As filed with the Securities and Exchange Commission on March 5, 2013
SECURITIES AND EXCHANGE COMMISSION
WASHINGTON, DC 20549
Schedule TO
Tender Offer Statement under Section 14(d)(1) or 13(e)(4)
of the Securities Exchange Act of 1934
Global Equity Long/Short Master Fund
(Name of Subject Company (Issuer))
Global Equity Long/Short Master Fund
(Name of Filing Persons (Offeror and Issuer))

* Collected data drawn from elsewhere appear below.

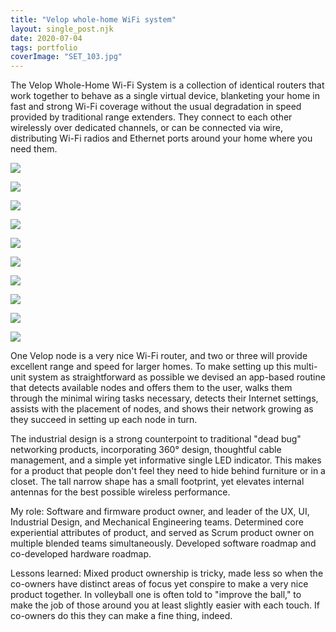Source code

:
 ```yaml
---
title: "Velop whole-home WiFi system"
layout: single_post.njk
date: 2020-07-04
tags: portfolio
coverImage: "SET_103.jpg"
---
```


The Velop Whole-Home Wi-Fi System is a collection of identical routers that work together to behave as a single virtual device, blanketing your home in fast and strong Wi-Fi coverage without the usual degradation in speed provided by traditional range extenders. They connect to each other wirelessly over dedicated channels, or can be connected via wire, distributing Wi-Fi radios and Ethernet ports around your home where you need them.

![](/assets/images/2022/12/SET_101-576x1024.png)

![](/assets/images/2022/12/SET_103-576x1024.jpg)

![](/assets/images/2022/12/SET_105-576x1024.png)

![](/assets/images/2022/12/SET_110.png)

![](/assets/images/2022/12/SET_121.png)

![](/assets/images/2022/12/SET_123-576x1024.png)

![](/assets/images/2022/12/SET_124-576x1024.png)

![](/assets/images/2022/12/SET_127-576x1024.png)

![](/assets/images/2022/12/SET_133-576x1024.png)

![](/assets/images/2022/12/SET_260-576x1024.png)

One Velop node is a very nice Wi-Fi router, and two or three will provide excellent range and speed for larger homes. To make setting up this multi-unit system as straightforward as possible we devised an app-based routine that detects available nodes and offers them to the user, walks them through the minimal wiring tasks necessary, detects their Internet settings, assists with the placement of nodes, and shows their network growing as they succeed in setting up each node in turn.

The industrial design is a strong counterpoint to traditional "dead bug" networking products, incorporating 360° design, thoughtful cable management, and a simple yet informative single LED indicator. This makes for a product that people don't feel they need to hide behind furniture or in a closet. The tall narrow shape has a small footprint, yet elevates internal antennas for the best possible wireless performance.

My role: Software and firmware product owner, and leader of the UX, UI, Industrial Design, and Mechanical Engineering teams. Determined core experiential attributes of product, and served as Scrum product owner on multiple blended teams simultaneously. Developed software roadmap and co-developed hardware roadmap.

Lessons learned: Mixed product ownership is tricky, made less so when the co-owners have distinct areas of focus yet conspire to make a very nice product together. In volleyball one is often told to "improve the ball," to make the job of those around you at least slightly easier with each touch. If co-owners do this they can make a fine thing, indeed.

Shares of Beneficial Interest
(Title of Class of Securities)
N/A
(CUSIP Number of Class of Securities)
Mark Vannoy
Global Equity Long/Short Master Fund
301 West Barbee Chapel Road
Chapel Hill, North Carolina 27517
(919) 933-4004
(Name, address, and telephone number of person authorized to receive
notices and communications on behalf of filing persons)
With a copy to:
Bibb L. Strench, Esquire
Seward & Kissel LLP
901 K Street N.W., Suite 800 Washington, D.C. 20001
Calculation of Filing Fee
Transaction Value: $5,475,216.56(a) | Amount of Filing Fee: $746.82(b) |
(a) Calculated as the aggregate maximum value of Shares being purchased. | (b) Pursuant to Fee Rate Advisory #1 for Fiscal Year 2013, the filing fee is calculated as the Transaction Valuation multiplied by 0.000136400. |
[ ] | Check the box if any part of the filing fee is offset as provided by Rule 0-11(a)(2) and identify the filing with which the offsetting fee was previously paid. Identify the previous filing by registration statement number, or the Form or Schedule and the date of the filing. |
| Amount Previously Paid: | |
| Form or Registration No.: | |
| Filing Party: | |
| Date Filed: | |
[ ] | Check the box if the filing relates solely to preliminary communications made before the commencement of a tender offer. |
Check the appropriate boxes below to designate any transactions to which the statement relates |
[ ] | Third-party tender offer subject to Rule 14d-1. |
[X] | Issuer tender offer subject to Rule 13e-4 |
[ ] | Going-private transaction subject to Rule 13e-3 |
[ ] | Amendment to Schedule 13D under Rule 13d-2 |
| | |
[ ] | Check the following box if the filing is a final amendment reporting the results of the tender offer. |
| | |
Introductory Statement
This Tender Offer Statement on Schedule TO relates to an offer by Global Equity Long/Short Master Fund (the "Fund"), to purchase shares of beneficial interest in the Fund (“Shares”) or portions thereof in an amount up to 10% of the Fund’s net asset value, upon the terms and subject to the conditions contained in the Offer to Purchase dated March 5, 2013 and the related Letter of Transmittal (attached as Exhibit B and Exhibit C, respectively, which, together with any amendments or supplements thereto, collectively constitute the "Offer").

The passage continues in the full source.